Saved entries:
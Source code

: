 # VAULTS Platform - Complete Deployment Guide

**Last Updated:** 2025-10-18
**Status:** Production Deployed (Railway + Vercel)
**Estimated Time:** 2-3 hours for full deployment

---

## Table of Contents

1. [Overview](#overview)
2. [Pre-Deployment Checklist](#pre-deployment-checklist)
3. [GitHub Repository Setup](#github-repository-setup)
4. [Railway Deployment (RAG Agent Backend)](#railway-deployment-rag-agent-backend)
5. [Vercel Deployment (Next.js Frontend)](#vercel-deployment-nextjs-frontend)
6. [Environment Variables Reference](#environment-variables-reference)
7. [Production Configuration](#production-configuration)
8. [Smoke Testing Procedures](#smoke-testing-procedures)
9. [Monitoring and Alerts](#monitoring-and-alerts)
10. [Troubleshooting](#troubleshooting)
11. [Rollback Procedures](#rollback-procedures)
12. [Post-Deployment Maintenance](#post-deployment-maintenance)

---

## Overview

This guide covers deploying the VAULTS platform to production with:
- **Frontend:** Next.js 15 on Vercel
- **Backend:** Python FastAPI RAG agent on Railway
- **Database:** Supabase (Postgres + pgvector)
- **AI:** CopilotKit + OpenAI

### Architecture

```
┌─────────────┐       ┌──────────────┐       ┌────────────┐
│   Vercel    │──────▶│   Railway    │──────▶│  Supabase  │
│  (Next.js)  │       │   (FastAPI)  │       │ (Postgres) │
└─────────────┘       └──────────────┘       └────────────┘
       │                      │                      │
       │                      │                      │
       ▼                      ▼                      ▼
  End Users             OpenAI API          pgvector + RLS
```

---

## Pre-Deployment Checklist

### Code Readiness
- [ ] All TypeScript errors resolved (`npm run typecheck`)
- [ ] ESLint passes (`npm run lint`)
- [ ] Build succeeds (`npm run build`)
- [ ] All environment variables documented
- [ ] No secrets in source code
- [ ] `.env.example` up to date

_WHAT YOU ARE ASKED TO DO_
Each line from the top of the records down to the one with "2. [Pre-Deployment Checklist](#pre-deployment-checklist)" must be retyped exactly; include both ends and nothing else.

_EXERCISE ANSWER_
Source code

: # VAULTS Platform - Complete Deployment Guide

**Last Updated:** 2025-10-18
**Status:** Production Deployed (Railway + Vercel)
**Estimated Time:** 2-3 hours for full deployment

---

## Table of Contents

1. [Overview](#overview)
2. [Pre-Deployment Checklist](#pre-deployment-checklist)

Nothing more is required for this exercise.